Putin Promises Aid for Abbas

RAMALLAH, West Bank -- President Vladimir Putin has pledged to provide equipment and training for Palestinian security forces to help them rein in militant groups.

Putin, ending two days of meetings with Israeli and Palestinian leaders on Friday, said his government would begin by supplying helicopters and communications equipment. Russia then plans to train Palestinian security officers in Moscow before deciding on further assistance, he said.

Putin spoke after meeting with Palestinian Authority President Mahmoud Abbas, who has vowed to curb militant violence against Israel and bring order to the streets of the West Bank and Gaza Strip.

"If we expect President Abbas to fight terrorism, he cannot do that with only stones in his hand," Putin said during a news conference with Abbas.

The Russians plan to provide two transport helicopters for Abbas' use, replacing aircraft used by the late Yasser Arafat until they were destroyed by Israeli forces during the intifada, or Palestinian uprising.

Putin appeared to have shelved plans to supply 50 armored personnel carriers, an idea that drew Israeli opposition on grounds that the vehicles might be used by militants. He did not discuss the vehicles when asked about them during the news conference.

Palestinian authorities were permitted to have similar Russian-made vehicles under a 1993 interim peace accord, but most were destroyed during the fighting with Israel that began in 2000, Palestinian negotiator Saeb Erekat said.

Mark Regev, a spokesman for Israel's Foreign Ministry, said the issue of Russian aid to the Palestinians had come up during talks between Putin and Israeli leaders, including Prime Minister Ariel Sharon, a day earlier.

"They gave us a commitment that they will coordinate with us their support for the PA," Regev said.

Putin's stopover in the West Bank began with the laying of a wreath at Arafat's glass-encased tomb.

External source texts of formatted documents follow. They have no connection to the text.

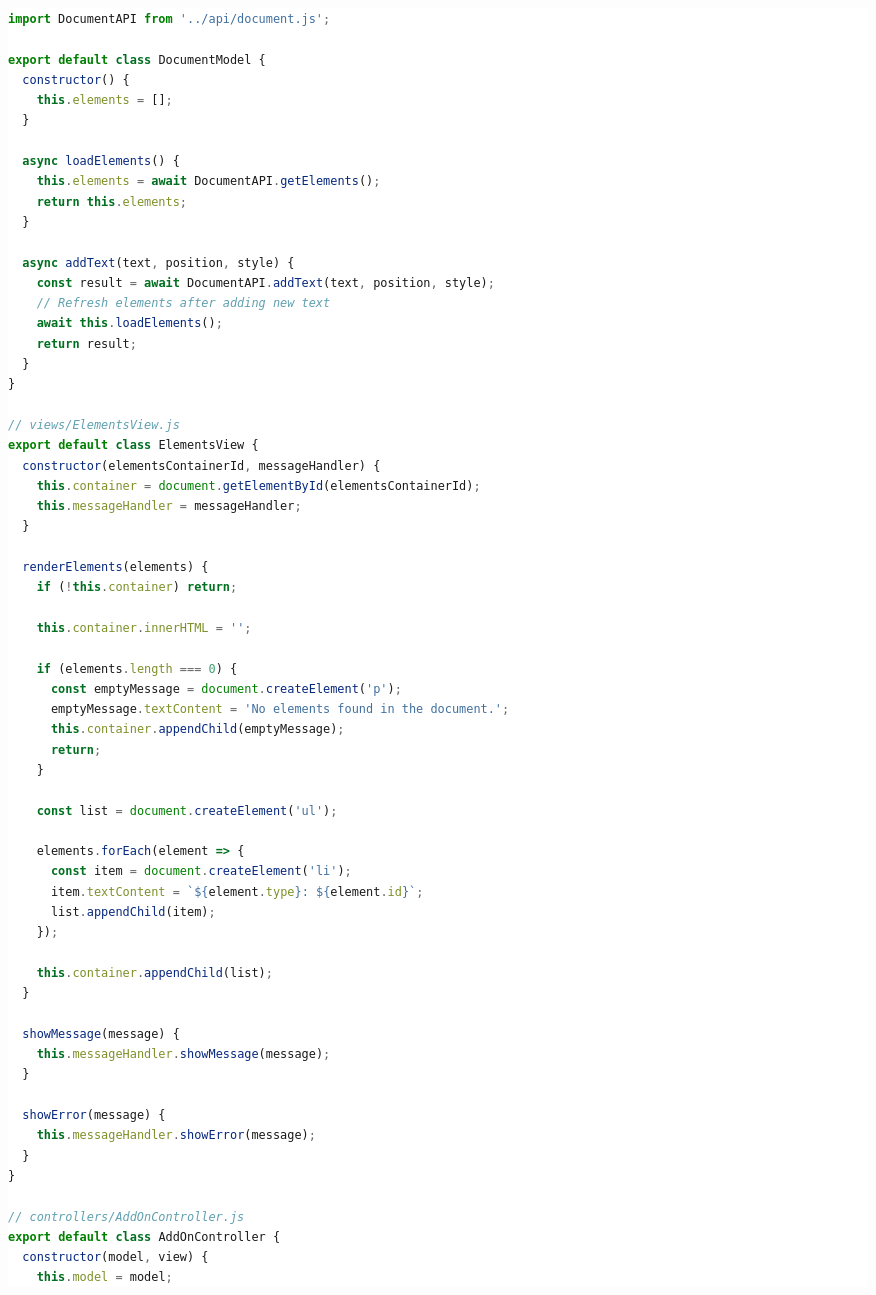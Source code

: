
 ```javascript
import DocumentAPI from '../api/document.js';

export default class DocumentModel {
  constructor() {
    this.elements = [];
  }
  
  async loadElements() {
    this.elements = await DocumentAPI.getElements();
    return this.elements;
  }
  
  async addText(text, position, style) {
    const result = await DocumentAPI.addText(text, position, style);
    // Refresh elements after adding new text
    await this.loadElements();
    return result;
  }
}

// views/ElementsView.js
export default class ElementsView {
  constructor(elementsContainerId, messageHandler) {
    this.container = document.getElementById(elementsContainerId);
    this.messageHandler = messageHandler;
  }
  
  renderElements(elements) {
    if (!this.container) return;
    
    this.container.innerHTML = '';
    
    if (elements.length === 0) {
      const emptyMessage = document.createElement('p');
      emptyMessage.textContent = 'No elements found in the document.';
      this.container.appendChild(emptyMessage);
      return;
    }
    
    const list = document.createElement('ul');
    
    elements.forEach(element => {
      const item = document.createElement('li');
      item.textContent = `${element.type}: ${element.id}`;
      list.appendChild(item);
    });
    
    this.container.appendChild(list);
  }
  
  showMessage(message) {
    this.messageHandler.showMessage(message);
  }
  
  showError(message) {
    this.messageHandler.showError(message);
  }
}

// controllers/AddOnController.js
export default class AddOnController {
  constructor(model, view) {
    this.model = model;
```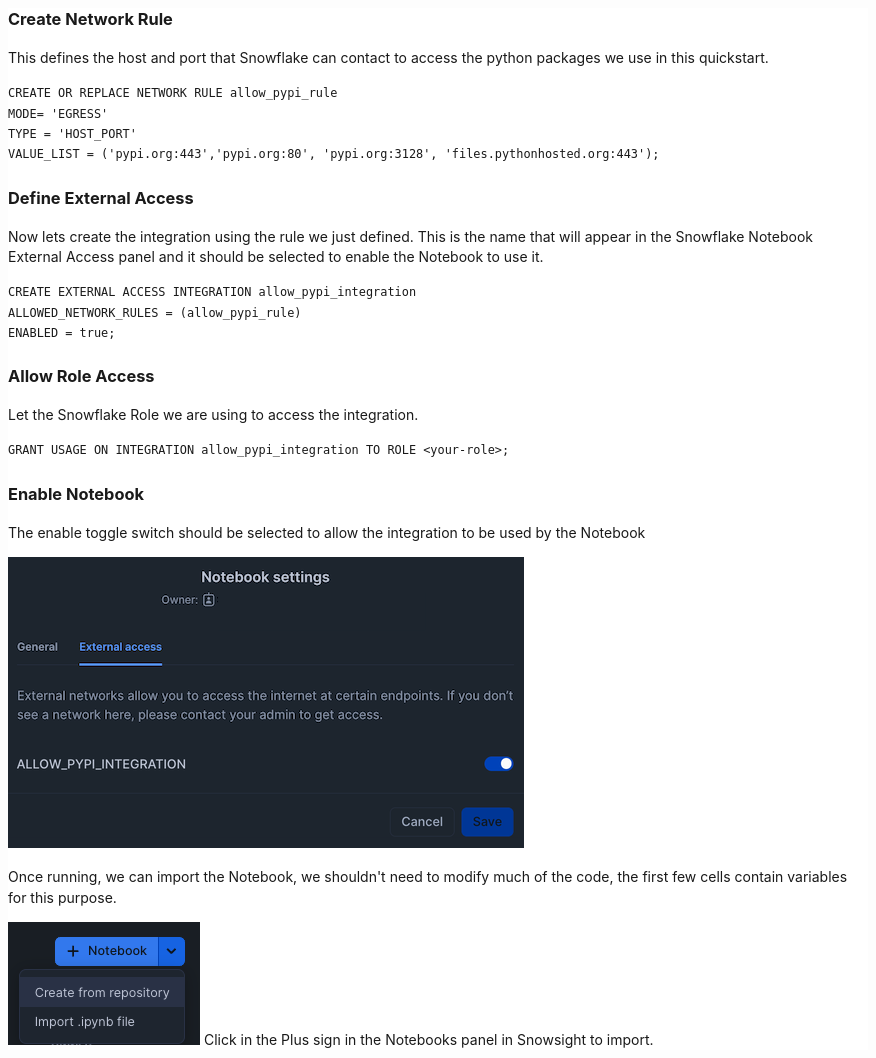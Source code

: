 ### Create Network Rule
This defines the host and port that Snowflake can contact to access the python packages we use in this quickstart.
```
CREATE OR REPLACE NETWORK RULE allow_pypi_rule
MODE= 'EGRESS'
TYPE = 'HOST_PORT'
VALUE_LIST = ('pypi.org:443','pypi.org:80', 'pypi.org:3128', 'files.pythonhosted.org:443');
```
### Define External Access
Now lets create the integration using the rule we just defined. This is the name that will appear in the Snowflake Notebook External Access panel and it should be selected to enable the Notebook to use it.

```
CREATE EXTERNAL ACCESS INTEGRATION allow_pypi_integration
ALLOWED_NETWORK_RULES = (allow_pypi_rule)
ENABLED = true;
```

### Allow Role Access
Let the Snowflake Role we are using to access the integration.

```
GRANT USAGE ON INTEGRATION allow_pypi_integration TO ROLE <your-role>;
```

### Enable Notebook
The enable toggle switch should be selected to allow the integration to be used by the Notebook

![workflow](assets/EAI_PYPI.png)

Once running, we can import the Notebook, we shouldn't need to modify much of the code, the first few cells contain variables for this purpose.

![Import Notebook](assets/Import_Notebook.png)
Click in the Plus sign in the Notebooks panel in Snowsight to import.

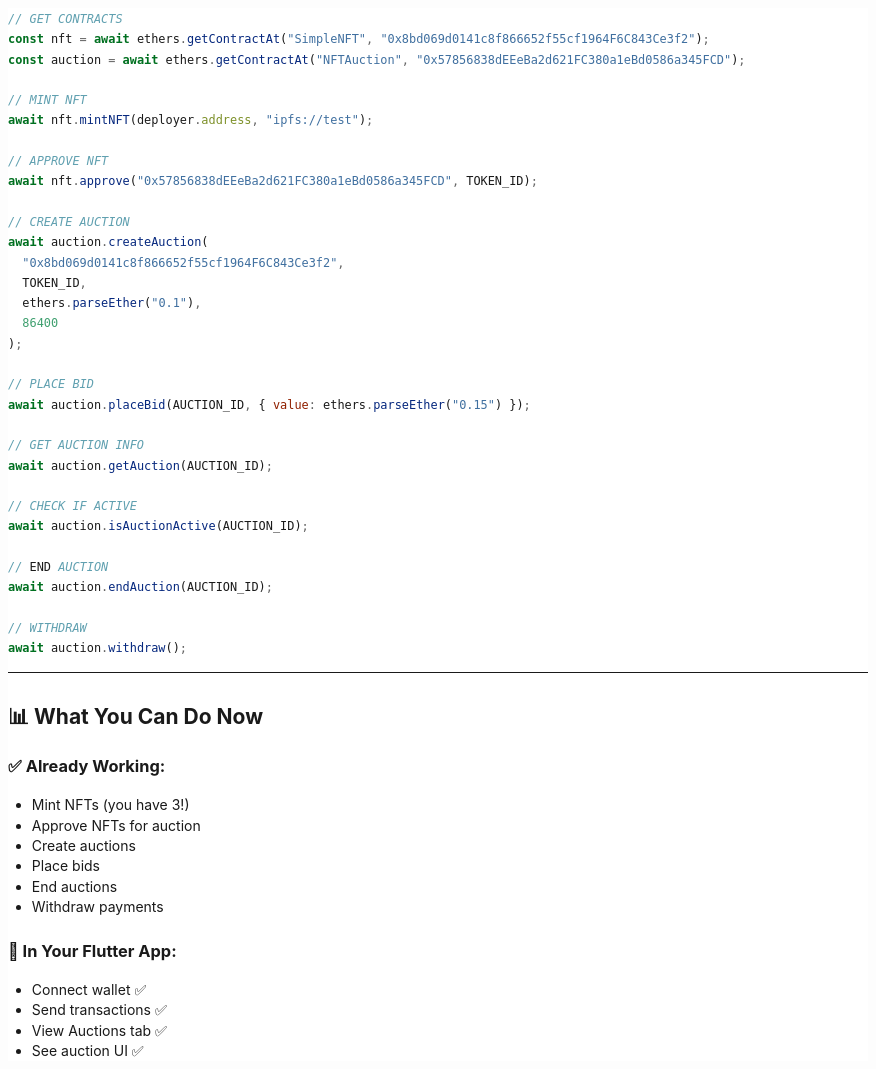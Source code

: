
 ```javascript
// GET CONTRACTS
const nft = await ethers.getContractAt("SimpleNFT", "0x8bd069d0141c8f866652f55cf1964F6C843Ce3f2");
const auction = await ethers.getContractAt("NFTAuction", "0x57856838dEEeBa2d621FC380a1eBd0586a345FCD");

// MINT NFT
await nft.mintNFT(deployer.address, "ipfs://test");

// APPROVE NFT
await nft.approve("0x57856838dEEeBa2d621FC380a1eBd0586a345FCD", TOKEN_ID);

// CREATE AUCTION
await auction.createAuction(
  "0x8bd069d0141c8f866652f55cf1964F6C843Ce3f2",
  TOKEN_ID,
  ethers.parseEther("0.1"),
  86400
);

// PLACE BID
await auction.placeBid(AUCTION_ID, { value: ethers.parseEther("0.15") });

// GET AUCTION INFO
await auction.getAuction(AUCTION_ID);

// CHECK IF ACTIVE
await auction.isAuctionActive(AUCTION_ID);

// END AUCTION
await auction.endAuction(AUCTION_ID);

// WITHDRAW
await auction.withdraw();
```

---

## 📊 What You Can Do Now

### ✅ Already Working:
- Mint NFTs (you have 3!)
- Approve NFTs for auction
- Create auctions
- Place bids
- End auctions
- Withdraw payments

### 🎨 In Your Flutter App:
- Connect wallet ✅
- Send transactions ✅
- View Auctions tab ✅
- See auction UI ✅
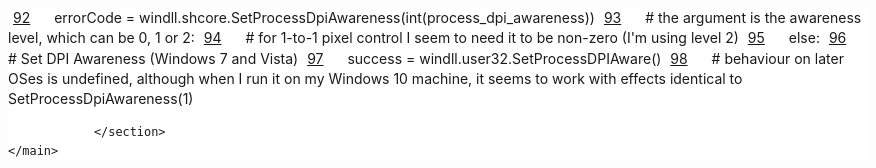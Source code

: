 </span><span id="set_dpi_awareness-92"><a href="#set_dpi_awareness-92"><span class="linenos">92</span></a>        <span class="n">errorCode</span> <span class="o">=</span> <span class="n">windll</span><span class="o">.</span><span class="n">shcore</span><span class="o">.</span><span class="n">SetProcessDpiAwareness</span><span class="p">(</span><span class="nb">int</span><span class="p">(</span><span class="n">process_dpi_awareness</span><span class="p">))</span>
</span><span id="set_dpi_awareness-93"><a href="#set_dpi_awareness-93"><span class="linenos">93</span></a>        <span class="c1"># the argument is the awareness level, which can be 0, 1 or 2:</span>
</span><span id="set_dpi_awareness-94"><a href="#set_dpi_awareness-94"><span class="linenos">94</span></a>        <span class="c1"># for 1-to-1 pixel control I seem to need it to be non-zero (I&#39;m using level 2)</span>
</span><span id="set_dpi_awareness-95"><a href="#set_dpi_awareness-95"><span class="linenos">95</span></a>    <span class="k">else</span><span class="p">:</span>
</span><span id="set_dpi_awareness-96"><a href="#set_dpi_awareness-96"><span class="linenos">96</span></a>        <span class="c1"># Set DPI Awareness  (Windows 7 and Vista)</span>
</span><span id="set_dpi_awareness-97"><a href="#set_dpi_awareness-97"><span class="linenos">97</span></a>        <span class="n">success</span> <span class="o">=</span> <span class="n">windll</span><span class="o">.</span><span class="n">user32</span><span class="o">.</span><span class="n">SetProcessDPIAware</span><span class="p">()</span>
</span><span id="set_dpi_awareness-98"><a href="#set_dpi_awareness-98"><span class="linenos">98</span></a>        <span class="c1"># behaviour on later OSes is undefined, although when I run it on my Windows 10 machine, it seems to work with effects identical to SetProcessDpiAwareness(1)</span>
</span></pre></div>


    

                </section>
    </main>


<style>pre{line-height:125%;}span.linenos{color:inherit; background-color:transparent; padding-left:5px; padding-right:20px;}.pdoc-code .hll{background-color:#ffffcc}.pdoc-code{background:#f8f8f8;}.pdoc-code .c{color:#3D7B7B; font-style:italic}.pdoc-code .err{border:1px solid #FF0000}.pdoc-code .k{color:#008000; font-weight:bold}.pdoc-code .o{color:#666666}.pdoc-code .ch{color:#3D7B7B; font-style:italic}.pdoc-code .cm{color:#3D7B7B; font-style:italic}.pdoc-code .cp{color:#9C6500}.pdoc-code .cpf{color:#3D7B7B; font-style:italic}.pdoc-code .c1{color:#3D7B7B; font-style:italic}.pdoc-code .cs{color:#3D7B7B; font-style:italic}.pdoc-code .gd{color:#A00000}.pdoc-code .ge{font-style:italic}.pdoc-code .gr{color:#E40000}.pdoc-code .gh{color:#000080; font-weight:bold}.pdoc-code .gi{color:#008400}.pdoc-code .go{color:#717171}.pdoc-code .gp{color:#000080; font-weight:bold}.pdoc-code .gs{font-weight:bold}.pdoc-code .gu{color:#800080; font-weight:bold}.pdoc-code .gt{color:#0044DD}.pdoc-code .kc{color:#008000; font-weight:bold}.pdoc-code .kd{color:#008000; font-weight:bold}.pdoc-code .kn{color:#008000; font-weight:bold}.pdoc-code .kp{color:#008000}.pdoc-code .kr{color:#008000; font-weight:bold}.pdoc-code .kt{color:#B00040}.pdoc-code .m{color:#666666}.pdoc-code .s{color:#BA2121}.pdoc-code .na{color:#687822}.pdoc-code .nb{color:#008000}.pdoc-code .nc{color:#0000FF; font-weight:bold}.pdoc-code .no{color:#880000}.pdoc-code .nd{color:#AA22FF}.pdoc-code .ni{color:#717171; font-weight:bold}.pdoc-code .ne{color:#CB3F38; font-weight:bold}.pdoc-code .nf{color:#0000FF}.pdoc-code .nl{color:#767600}.pdoc-code .nn{color:#0000FF; font-weight:bold}.pdoc-code .nt{color:#008000; font-weight:bold}.pdoc-code .nv{color:#19177C}.pdoc-code .ow{color:#AA22FF; font-weight:bold}.pdoc-code .w{color:#bbbbbb}.pdoc-code .mb{color:#666666}.pdoc-code .mf{color:#666666}.pdoc-code .mh{color:#666666}.pdoc-code .mi{color:#666666}.pdoc-code .mo{color:#666666}.pdoc-code .sa{color:#BA2121}.pdoc-code .sb{color:#BA2121}.pdoc-code .sc{color:#BA2121}.pdoc-code .dl{color:#BA2121}.pdoc-code .sd{color:#BA2121; font-style:italic}.pdoc-code .s2{color:#BA2121}.pdoc-code .se{color:#AA5D1F; font-weight:bold}.pdoc-code .sh{color:#BA2121}.pdoc-code .si{color:#A45A77; font-weight:bold}.pdoc-code .sx{color:#008000}.pdoc-code .sr{color:#A45A77}.pdoc-code .s1{color:#BA2121}.pdoc-code .ss{color:#19177C}.pdoc-code .bp{color:#008000}.pdoc-code .fm{color:#0000FF}.pdoc-code .vc{color:#19177C}.pdoc-code .vg{color:#19177C}.pdoc-code .vi{color:#19177C}.pdoc-code .vm{color:#19177C}.pdoc-code .il{color:#666666}</style>
<style>:root{--pdoc-background:#fff;}.pdoc{--text:#212529;--muted:#6c757d;--link:#3660a5;--link-hover:#1659c5;--code:#f8f8f8;--active:#fff598;--accent:#eee;--accent2:#c1c1c1;--nav-hover:rgba(255, 255, 255, 0.5);--name:#0066BB;--def:#008800;--annotation:#007020;}</style>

Putin arrived Wednesday night in Jerusalem, the first visit to Israel by a Kremlin leader since the nation was established in 1948. After the talks with Israeli and Palestinian leaders, which he described as fruitful, Putin vowed that his government would become more involved in Middle East peacemaking. Russia is one of the four entities -- including the United States, United Nations and European Union -- that sponsored the diplomatic initiative known as the road map. Those efforts have been dominated by the United States, and Russia so far has taken a back seat. Representatives of the four sponsors are to meet in Moscow on May 8.

Putin said Friday that he remained committed to hosting an international conference on the peace process this fall but that he envisioned a gathering of experts, rather than of political leaders. Israel and the United States reacted coolly to Putin's proposal, but Abbas on Friday expressed strong support for the conference.

 Syria on Sunday welcomed Putin's proposal and said the cool Israeli and U.S. reception of the offer exposed their rejection of peace, The Associated Press reported.